When I flew back to the States and went out for beer with friends, I explained to them this phenomenon, and then we together began this game of counting the number of drinkers entering the bar with North Face. By the end of the night, 90% of the patrons were wearing the garb and accessories made for braving the wilderness in the ironically moderate climate of North Carolina. Never Stop Exploring? The only thing they were exploring was a menu of beer. We turned it into a drinking game, whereby every time you spot a North Face Jacket you're forced to take a shot. Needless to say we were all drunk by the end of the night.
If you know me, I'm an outsider generally and would like to believe I don't give into trends. I rarely buy name brand clothing but I wondered, could simply owning a status symbol, something that immediately says to others, I'm one of you, open doors for me?

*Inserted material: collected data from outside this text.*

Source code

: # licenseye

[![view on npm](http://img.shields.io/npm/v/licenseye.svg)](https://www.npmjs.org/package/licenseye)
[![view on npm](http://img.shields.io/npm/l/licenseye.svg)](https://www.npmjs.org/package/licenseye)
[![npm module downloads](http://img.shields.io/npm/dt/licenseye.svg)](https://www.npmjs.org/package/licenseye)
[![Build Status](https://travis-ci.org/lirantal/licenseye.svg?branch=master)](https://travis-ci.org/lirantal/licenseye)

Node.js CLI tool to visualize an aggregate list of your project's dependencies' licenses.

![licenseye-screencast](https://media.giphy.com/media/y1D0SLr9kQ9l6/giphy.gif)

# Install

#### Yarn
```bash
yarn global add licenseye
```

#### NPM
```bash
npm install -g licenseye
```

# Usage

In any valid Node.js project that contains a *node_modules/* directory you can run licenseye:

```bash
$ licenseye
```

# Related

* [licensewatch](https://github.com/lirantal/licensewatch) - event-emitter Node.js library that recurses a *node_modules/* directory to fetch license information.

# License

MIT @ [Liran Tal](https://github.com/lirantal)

So I decided, especially since I needed one anyways, to buy a North Face backpack for school. The cost? A staggering $99. I could hear my coupon-clipping father cursing in my head as I swiped my card through the reader. Did it change my life? Probably.
Let me give you an example. The other day, I was walking to from the parking lot to university. E-lot is about a kilometer from the school through a rather shady part of town on Lee Street in Greensboro. Though I never try to judge the characters I see on the street, on this one occasion I witnessed a young woman randomly talking to herself, acting a bit out of the accepted norm. At first I was cautious of her as I approached, but then I saw she was wearing a North Face back-pack and instantly realized that this woman wasn't going to rob me. No clearly, she has enough money to own North Face, to be a part of the club, she was okay. Suddenly everything was fine, and we had an unspoken understanding as we passed each other, winked and I flipped her my N.F. gang sign.
With a little more research, I find an article on CNN about the same phenomenon in Korea. The title of the paragraph: Losers and back-breakers:
North Face jacket wearers can be immediately classified according to the type of North Face jacket they wear. This is apparently a common phenomenon in elementary and middle schools in particular, where the jackets are so popular they have been dubbed "the uniform worn over the uniform," or "back-breakers,"So for God's sake, if you live in America and have children in school, buy them a North Face Jacket or they will never amount to anything. On the other hand, if you're too cheap or poor, you can subsequently buy a knock-off embroidered patch from Spain on Ebay and have Grams sew it on to your Wal-Mart Jacket. If you're even more of a anti-establishment sort of person, there's the (now defunct) South Butt (or Butt Face) line of clothing, which is, a pun of the N.F. brand. This, of course, unless your school has banned the brand because of the theft, and violence associated with it (it has happened).